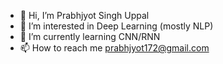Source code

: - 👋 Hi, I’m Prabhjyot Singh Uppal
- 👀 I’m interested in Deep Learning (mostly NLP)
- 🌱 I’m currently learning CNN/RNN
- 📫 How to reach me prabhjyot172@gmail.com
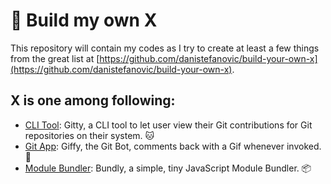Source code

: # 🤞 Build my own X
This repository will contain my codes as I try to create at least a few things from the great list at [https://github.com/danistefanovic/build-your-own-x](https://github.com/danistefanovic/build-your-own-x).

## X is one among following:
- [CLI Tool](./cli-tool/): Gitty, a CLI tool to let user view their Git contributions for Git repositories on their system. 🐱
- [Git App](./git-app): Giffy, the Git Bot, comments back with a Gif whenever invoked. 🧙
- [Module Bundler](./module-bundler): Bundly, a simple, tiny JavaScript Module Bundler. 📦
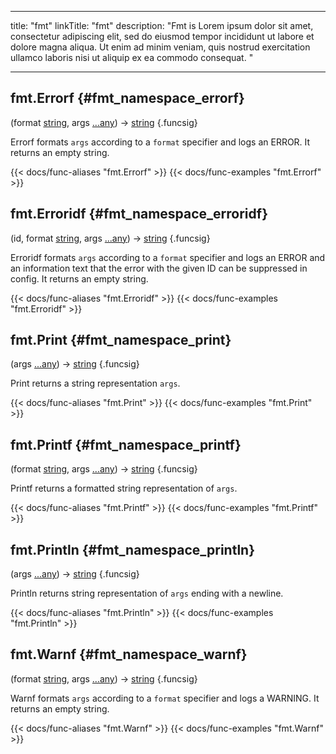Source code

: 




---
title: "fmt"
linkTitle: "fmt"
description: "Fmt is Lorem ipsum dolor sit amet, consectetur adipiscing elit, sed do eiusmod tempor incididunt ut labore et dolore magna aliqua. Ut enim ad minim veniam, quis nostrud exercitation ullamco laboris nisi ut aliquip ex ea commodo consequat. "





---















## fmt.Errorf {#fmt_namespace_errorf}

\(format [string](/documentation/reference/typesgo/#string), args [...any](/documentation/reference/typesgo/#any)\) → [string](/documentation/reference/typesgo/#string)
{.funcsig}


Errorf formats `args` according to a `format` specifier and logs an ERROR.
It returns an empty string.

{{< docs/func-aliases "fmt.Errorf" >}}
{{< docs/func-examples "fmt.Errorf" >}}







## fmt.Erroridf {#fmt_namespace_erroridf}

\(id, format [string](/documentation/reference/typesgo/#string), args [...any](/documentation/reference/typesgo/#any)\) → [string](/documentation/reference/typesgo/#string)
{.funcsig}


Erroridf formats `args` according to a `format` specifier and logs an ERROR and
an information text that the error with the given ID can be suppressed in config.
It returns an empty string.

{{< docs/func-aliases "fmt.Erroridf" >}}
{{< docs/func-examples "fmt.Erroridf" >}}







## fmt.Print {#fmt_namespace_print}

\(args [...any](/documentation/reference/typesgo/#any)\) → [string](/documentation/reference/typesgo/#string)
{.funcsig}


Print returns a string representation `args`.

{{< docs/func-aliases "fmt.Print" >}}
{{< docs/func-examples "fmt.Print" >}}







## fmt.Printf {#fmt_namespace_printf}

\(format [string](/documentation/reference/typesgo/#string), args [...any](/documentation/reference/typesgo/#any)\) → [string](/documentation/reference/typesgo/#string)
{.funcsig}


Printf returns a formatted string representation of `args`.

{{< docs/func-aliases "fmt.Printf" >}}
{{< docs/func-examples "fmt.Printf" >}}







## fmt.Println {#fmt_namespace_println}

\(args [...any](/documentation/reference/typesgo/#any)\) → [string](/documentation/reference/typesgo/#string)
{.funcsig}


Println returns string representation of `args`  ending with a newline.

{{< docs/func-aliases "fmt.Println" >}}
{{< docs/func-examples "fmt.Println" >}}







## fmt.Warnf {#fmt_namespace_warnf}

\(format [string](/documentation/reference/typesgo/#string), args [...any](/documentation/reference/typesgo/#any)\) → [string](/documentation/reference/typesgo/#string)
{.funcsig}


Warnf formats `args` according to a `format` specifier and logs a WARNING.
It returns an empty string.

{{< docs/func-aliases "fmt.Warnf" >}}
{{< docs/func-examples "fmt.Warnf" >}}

About this exercise:
The entries above are to be printed again word for word, with every picture removed.

Task result:
Source code

: - 👋 Hi, I’m Prabhjyot Singh Uppal
- 👀 I’m interested in Deep Learning (mostly NLP)
- 🌱 I’m currently learning CNN/RNN
- 📫 How to reach me prabhjyot172@gmail.com
Source code

: # 🤞 Build my own X
This repository will contain my codes as I try to create at least a few things from the great list at [https://github.com/danistefanovic/build-your-own-x](https://github.com/danistefanovic/build-your-own-x).

## X is one among following:
- [CLI Tool](./cli-tool/): Gitty, a CLI tool to let user view their Git contributions for Git repositories on their system. 🐱
- [Git App](./git-app): Giffy, the Git Bot, comments back with a Gif whenever invoked. 🧙
- [Module Bundler](./module-bundler): Bundly, a simple, tiny JavaScript Module Bundler. 📦
Source code

: 




---
title: "fmt"
linkTitle: "fmt"
description: "Fmt is Lorem ipsum dolor sit amet, consectetur adipiscing elit, sed do eiusmod tempor incididunt ut labore et dolore magna aliqua. Ut enim ad minim veniam, quis nostrud exercitation ullamco laboris nisi ut aliquip ex ea commodo consequat. "





---















## fmt.Errorf {#fmt_namespace_errorf}

\(format [string](/documentation/reference/typesgo/#string), args [...any](/documentation/reference/typesgo/#any)\) → [string](/documentation/reference/typesgo/#string)
{.funcsig}


Errorf formats `args` according to a `format` specifier and logs an ERROR.
It returns an empty string.

{{< docs/func-aliases "fmt.Errorf" >}}
{{< docs/func-examples "fmt.Errorf" >}}







## fmt.Erroridf {#fmt_namespace_erroridf}

\(id, format [string](/documentation/reference/typesgo/#string), args [...any](/documentation/reference/typesgo/#any)\) → [string](/documentation/reference/typesgo/#string)
{.funcsig}


Erroridf formats `args` according to a `format` specifier and logs an ERROR and
an information text that the error with the given ID can be suppressed in config.
It returns an empty string.

{{< docs/func-aliases "fmt.Erroridf" >}}
{{< docs/func-examples "fmt.Erroridf" >}}







## fmt.Print {#fmt_namespace_print}

\(args [...any](/documentation/reference/typesgo/#any)\) → [string](/documentation/reference/typesgo/#string)
{.funcsig}


Print returns a string representation `args`.

{{< docs/func-aliases "fmt.Print" >}}
{{< docs/func-examples "fmt.Print" >}}







## fmt.Printf {#fmt_namespace_printf}

\(format [string](/documentation/reference/typesgo/#string), args [...any](/documentation/reference/typesgo/#any)\) → [string](/documentation/reference/typesgo/#string)
{.funcsig}


Printf returns a formatted string representation of `args`.

{{< docs/func-aliases "fmt.Printf" >}}
{{< docs/func-examples "fmt.Printf" >}}







## fmt.Println {#fmt_namespace_println}

\(args [...any](/documentation/reference/typesgo/#any)\) → [string](/documentation/reference/typesgo/#string)
{.funcsig}


Println returns string representation of `args`  ending with a newline.

{{< docs/func-aliases "fmt.Println" >}}
{{< docs/func-examples "fmt.Println" >}}







## fmt.Warnf {#fmt_namespace_warnf}

\(format [string](/documentation/reference/typesgo/#string), args [...any](/documentation/reference/typesgo/#any)\) → [string](/documentation/reference/typesgo/#string)
{.funcsig}


Warnf formats `args` according to a `format` specifier and logs a WARNING.
It returns an empty string.

{{< docs/func-aliases "fmt.Warnf" >}}
{{< docs/func-examples "fmt.Warnf" >}}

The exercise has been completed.